Can we just talk about how “Cool Rider” from Grease 2 is literally the best song ever?

That! I have videos of me as like an 8-year-old pretending I was on a motorcycle dancing to that song. I’m gonna cover that one day, I swear. It’s so good. All the music in that movie is so good. Like, it’s so underrated.

It’s fun and ’50s and campy in the same way that your music is, and I like that you have a humorous approach to the issues you address in your lyrics—like body image, gender stereotypes, and not being taken seriously because of your age.

There have been countless times, and there are songs on the record about this, where I’ve been talked down to because of the fact that, one I have a vagina, and two I am 15 and I’m making rock music. So I think that for a young girl in high school, or however old I’ve been, I’ve always had honest lyrics, and I think that people are kind of freaked out about that. I was watching this documentary about Kathleen Hanna, and she was talking about how people are scared of angry girls and a girl yelling. [Not only are people scared] because I’m a girl, but because I’m really young. I try not get offended, but it’s hard not to when people talk down to you because of how old you are.
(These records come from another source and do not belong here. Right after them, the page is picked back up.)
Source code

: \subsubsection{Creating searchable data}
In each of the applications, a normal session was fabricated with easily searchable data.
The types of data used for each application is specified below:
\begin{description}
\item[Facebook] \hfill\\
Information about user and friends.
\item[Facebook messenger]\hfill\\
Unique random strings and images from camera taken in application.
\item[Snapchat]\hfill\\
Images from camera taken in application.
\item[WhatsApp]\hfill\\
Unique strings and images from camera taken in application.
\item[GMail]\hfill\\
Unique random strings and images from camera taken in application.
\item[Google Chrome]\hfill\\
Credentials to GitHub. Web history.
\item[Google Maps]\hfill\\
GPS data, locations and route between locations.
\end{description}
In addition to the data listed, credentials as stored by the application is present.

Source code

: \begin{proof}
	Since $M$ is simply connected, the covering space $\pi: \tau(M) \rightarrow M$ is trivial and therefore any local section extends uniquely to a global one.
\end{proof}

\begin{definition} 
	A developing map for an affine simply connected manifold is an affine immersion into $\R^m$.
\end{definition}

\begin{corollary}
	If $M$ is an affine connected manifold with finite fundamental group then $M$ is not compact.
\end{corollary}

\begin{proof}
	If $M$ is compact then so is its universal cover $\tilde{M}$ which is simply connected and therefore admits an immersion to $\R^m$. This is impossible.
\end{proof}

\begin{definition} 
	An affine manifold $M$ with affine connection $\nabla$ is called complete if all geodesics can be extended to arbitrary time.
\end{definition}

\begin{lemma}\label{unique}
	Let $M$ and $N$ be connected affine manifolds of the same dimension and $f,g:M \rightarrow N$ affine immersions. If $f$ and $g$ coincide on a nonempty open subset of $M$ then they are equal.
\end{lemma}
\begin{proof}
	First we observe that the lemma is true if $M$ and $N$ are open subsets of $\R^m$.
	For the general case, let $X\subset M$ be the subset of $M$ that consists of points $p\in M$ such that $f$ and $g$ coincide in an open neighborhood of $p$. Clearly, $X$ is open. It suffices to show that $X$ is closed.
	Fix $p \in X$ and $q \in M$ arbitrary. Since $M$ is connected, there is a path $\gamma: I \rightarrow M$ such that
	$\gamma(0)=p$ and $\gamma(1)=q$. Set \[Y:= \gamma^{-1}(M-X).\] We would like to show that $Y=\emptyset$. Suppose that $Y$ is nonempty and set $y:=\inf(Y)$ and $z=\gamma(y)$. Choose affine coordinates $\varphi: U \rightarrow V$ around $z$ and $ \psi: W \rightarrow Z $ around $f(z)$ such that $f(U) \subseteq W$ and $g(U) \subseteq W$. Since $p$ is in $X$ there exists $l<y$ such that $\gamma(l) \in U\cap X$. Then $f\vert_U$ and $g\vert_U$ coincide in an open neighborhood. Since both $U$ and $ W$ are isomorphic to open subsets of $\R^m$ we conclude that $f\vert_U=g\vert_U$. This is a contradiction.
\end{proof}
That can feel like there are two strikes inherently against you.

It’s kind of when you go from being like “Lalala, I’m this little girl, oh how cute,” and then being like, “fuck you”—there’s some shock value there that I get some entertainment from. I like that. I think it’s funny.

Sometimes people think “feminist” music has to be harsh and aggressive when it isn’t always. There can be just as much strength in a lovely sounding song as in an intense punk song.

It’s like feeding people medicine in a cupcake, you know? Our drummer’s sister loves “A Living Human Girl,” and she’s seven-years-old. She may not know what it’s about, but when she’s older, she’s going to understand. She loves it because it’s a cupcake.

Cupcake punk. Thank you for making that a thing.